TO DO.
What is the number of lines below that include the string "анимации"? Provide that number alone.

PROVIDED ENTRIES START

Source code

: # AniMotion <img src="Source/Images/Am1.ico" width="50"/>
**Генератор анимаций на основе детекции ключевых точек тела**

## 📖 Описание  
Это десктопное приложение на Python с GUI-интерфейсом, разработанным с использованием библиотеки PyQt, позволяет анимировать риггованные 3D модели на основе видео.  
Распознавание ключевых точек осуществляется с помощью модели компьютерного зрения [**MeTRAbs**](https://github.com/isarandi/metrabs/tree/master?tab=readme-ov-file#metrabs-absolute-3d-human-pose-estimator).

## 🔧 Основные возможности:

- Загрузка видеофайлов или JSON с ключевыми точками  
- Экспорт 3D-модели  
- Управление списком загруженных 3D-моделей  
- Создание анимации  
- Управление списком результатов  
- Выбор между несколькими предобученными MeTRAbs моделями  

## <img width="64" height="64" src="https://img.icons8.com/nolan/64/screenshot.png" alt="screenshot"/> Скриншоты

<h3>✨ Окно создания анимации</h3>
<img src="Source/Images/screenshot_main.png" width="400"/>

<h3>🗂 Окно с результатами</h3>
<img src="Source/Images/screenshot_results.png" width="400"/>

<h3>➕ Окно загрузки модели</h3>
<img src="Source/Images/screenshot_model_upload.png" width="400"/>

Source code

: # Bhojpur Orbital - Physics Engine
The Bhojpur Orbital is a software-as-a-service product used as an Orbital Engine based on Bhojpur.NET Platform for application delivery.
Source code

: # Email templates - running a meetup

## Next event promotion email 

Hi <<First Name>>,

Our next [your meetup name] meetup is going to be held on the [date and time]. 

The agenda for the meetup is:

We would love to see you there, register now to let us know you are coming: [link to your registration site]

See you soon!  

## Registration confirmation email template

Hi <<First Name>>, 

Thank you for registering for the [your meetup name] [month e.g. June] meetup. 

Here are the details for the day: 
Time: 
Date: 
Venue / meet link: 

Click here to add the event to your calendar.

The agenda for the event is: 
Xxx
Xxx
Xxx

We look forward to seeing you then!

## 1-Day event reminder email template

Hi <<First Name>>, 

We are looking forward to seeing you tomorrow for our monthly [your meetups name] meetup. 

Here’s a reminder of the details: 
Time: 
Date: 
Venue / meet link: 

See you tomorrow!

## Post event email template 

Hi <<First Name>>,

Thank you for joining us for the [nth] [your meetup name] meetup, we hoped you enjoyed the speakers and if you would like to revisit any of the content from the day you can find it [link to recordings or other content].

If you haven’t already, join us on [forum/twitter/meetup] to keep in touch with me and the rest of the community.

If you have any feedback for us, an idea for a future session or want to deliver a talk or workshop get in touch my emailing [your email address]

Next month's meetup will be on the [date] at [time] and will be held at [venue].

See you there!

PROVIDED ENTRIES END

TASK SOLUTION.
2